▸ Records supplied

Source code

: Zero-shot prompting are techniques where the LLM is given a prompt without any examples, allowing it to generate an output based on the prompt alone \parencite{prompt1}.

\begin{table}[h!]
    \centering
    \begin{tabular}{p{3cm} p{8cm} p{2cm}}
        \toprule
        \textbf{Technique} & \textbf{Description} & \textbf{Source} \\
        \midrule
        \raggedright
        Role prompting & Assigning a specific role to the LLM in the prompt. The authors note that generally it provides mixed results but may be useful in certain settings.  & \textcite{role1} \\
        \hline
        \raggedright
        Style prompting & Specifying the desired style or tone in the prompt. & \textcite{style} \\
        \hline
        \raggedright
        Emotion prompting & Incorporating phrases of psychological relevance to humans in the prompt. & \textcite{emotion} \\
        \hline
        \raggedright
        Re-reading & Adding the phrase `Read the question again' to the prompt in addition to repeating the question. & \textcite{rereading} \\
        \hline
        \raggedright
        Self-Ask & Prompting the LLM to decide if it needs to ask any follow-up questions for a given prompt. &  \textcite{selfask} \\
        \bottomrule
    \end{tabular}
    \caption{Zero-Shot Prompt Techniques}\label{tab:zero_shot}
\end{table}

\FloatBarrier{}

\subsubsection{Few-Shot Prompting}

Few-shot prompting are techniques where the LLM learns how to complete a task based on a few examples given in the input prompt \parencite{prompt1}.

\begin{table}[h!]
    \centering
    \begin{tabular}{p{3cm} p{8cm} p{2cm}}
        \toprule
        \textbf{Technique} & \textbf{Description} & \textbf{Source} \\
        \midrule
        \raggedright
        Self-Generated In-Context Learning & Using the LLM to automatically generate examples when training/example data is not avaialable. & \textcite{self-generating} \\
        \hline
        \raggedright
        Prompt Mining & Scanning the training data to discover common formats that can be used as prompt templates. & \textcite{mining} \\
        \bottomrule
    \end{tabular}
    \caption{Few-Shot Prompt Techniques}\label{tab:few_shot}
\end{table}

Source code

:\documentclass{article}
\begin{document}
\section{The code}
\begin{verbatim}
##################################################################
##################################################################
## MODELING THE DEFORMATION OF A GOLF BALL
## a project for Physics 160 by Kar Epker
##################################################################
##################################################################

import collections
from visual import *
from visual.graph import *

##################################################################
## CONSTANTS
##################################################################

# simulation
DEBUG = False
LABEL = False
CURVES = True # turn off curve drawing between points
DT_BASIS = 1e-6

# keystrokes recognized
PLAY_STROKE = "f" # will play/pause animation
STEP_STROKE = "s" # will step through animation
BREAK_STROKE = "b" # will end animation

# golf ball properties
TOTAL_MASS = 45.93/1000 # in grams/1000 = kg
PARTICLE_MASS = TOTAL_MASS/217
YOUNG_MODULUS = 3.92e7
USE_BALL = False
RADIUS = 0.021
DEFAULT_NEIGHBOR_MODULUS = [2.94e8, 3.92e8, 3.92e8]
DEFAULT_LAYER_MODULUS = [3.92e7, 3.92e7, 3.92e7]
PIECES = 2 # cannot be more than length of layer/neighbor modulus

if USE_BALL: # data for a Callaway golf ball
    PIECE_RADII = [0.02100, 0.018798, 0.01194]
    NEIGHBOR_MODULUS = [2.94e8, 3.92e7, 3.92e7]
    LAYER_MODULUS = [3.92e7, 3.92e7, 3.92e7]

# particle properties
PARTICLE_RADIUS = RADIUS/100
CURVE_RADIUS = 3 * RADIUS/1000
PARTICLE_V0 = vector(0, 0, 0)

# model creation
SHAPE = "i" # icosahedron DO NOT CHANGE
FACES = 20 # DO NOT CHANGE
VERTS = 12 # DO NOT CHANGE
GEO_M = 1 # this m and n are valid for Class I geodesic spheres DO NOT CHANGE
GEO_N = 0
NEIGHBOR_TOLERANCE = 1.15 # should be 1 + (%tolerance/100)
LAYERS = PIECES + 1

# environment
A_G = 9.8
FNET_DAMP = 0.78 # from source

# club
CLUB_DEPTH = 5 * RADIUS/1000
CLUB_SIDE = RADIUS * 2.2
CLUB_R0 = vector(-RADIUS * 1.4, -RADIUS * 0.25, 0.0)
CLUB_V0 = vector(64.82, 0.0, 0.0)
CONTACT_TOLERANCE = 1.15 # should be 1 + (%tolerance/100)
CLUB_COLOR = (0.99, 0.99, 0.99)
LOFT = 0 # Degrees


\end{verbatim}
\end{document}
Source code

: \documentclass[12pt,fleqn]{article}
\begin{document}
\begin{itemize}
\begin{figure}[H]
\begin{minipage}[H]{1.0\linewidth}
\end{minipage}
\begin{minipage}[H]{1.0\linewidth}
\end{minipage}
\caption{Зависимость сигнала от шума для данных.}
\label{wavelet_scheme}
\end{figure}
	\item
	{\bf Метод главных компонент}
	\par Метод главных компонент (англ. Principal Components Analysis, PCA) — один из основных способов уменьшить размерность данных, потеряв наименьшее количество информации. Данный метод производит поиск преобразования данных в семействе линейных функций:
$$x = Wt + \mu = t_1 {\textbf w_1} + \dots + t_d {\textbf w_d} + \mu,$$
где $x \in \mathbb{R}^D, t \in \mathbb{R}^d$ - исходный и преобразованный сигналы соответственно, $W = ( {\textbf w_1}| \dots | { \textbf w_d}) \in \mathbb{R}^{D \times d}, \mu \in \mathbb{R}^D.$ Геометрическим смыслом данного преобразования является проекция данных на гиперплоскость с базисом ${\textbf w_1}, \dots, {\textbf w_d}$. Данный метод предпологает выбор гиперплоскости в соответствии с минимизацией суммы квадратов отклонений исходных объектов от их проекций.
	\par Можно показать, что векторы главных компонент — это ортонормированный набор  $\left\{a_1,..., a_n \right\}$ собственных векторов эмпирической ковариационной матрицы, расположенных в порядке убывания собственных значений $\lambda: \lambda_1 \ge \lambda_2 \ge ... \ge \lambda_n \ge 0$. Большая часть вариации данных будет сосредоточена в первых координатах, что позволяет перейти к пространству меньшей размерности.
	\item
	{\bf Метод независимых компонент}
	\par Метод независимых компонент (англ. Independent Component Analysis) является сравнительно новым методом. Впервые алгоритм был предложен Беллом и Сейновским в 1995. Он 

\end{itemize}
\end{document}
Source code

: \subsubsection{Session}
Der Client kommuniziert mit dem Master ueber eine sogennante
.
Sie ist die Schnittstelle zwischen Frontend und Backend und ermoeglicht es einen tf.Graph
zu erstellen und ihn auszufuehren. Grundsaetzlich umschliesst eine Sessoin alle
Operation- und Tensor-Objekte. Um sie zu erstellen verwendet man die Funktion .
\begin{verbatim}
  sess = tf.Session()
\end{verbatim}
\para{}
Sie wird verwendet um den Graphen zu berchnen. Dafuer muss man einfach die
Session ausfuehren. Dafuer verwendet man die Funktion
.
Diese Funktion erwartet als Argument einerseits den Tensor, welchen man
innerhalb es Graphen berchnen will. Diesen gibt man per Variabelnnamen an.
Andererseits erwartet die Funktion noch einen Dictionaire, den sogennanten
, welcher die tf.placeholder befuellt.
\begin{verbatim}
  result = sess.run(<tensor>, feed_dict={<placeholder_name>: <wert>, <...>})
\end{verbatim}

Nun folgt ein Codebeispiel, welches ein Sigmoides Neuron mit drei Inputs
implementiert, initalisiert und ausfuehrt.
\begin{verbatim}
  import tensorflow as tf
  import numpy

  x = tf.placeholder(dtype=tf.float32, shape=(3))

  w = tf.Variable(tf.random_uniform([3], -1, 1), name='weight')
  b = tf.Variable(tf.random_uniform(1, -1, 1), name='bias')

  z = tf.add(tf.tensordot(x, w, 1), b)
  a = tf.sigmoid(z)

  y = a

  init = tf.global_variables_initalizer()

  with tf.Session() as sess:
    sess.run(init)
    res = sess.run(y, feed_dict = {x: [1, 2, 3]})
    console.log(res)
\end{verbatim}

▸ Work instructions
Only one stretch of the records above is wanted: the lines between the one holding "PIECE_RADII = [0.02100, 0.018798, 0.01194]" and the one holding "CONTACT_TOLERANCE = 1.15", inclusive, reproduced exactly.

▸ Output of the exercise
    PIECE_RADII = [0.02100, 0.018798, 0.01194]
    NEIGHBOR_MODULUS = [2.94e8, 3.92e7, 3.92e7]
    LAYER_MODULUS = [3.92e7, 3.92e7, 3.92e7]

# particle properties
PARTICLE_RADIUS = RADIUS/100
CURVE_RADIUS = 3 * RADIUS/1000
PARTICLE_V0 = vector(0, 0, 0)

# model creation
SHAPE = "i" # icosahedron DO NOT CHANGE
FACES = 20 # DO NOT CHANGE
VERTS = 12 # DO NOT CHANGE
GEO_M = 1 # this m and n are valid for Class I geodesic spheres DO NOT CHANGE
GEO_N = 0
NEIGHBOR_TOLERANCE = 1.15 # should be 1 + (%tolerance/100)
LAYERS = PIECES + 1

# environment
A_G = 9.8
FNET_DAMP = 0.78 # from source

# club
CLUB_DEPTH = 5 * RADIUS/1000
CLUB_SIDE = RADIUS * 2.2
CLUB_R0 = vector(-RADIUS * 1.4, -RADIUS * 0.25, 0.0)
CLUB_V0 = vector(64.82, 0.0, 0.0)
CONTACT_TOLERANCE = 1.15 # should be 1 + (%tolerance/100)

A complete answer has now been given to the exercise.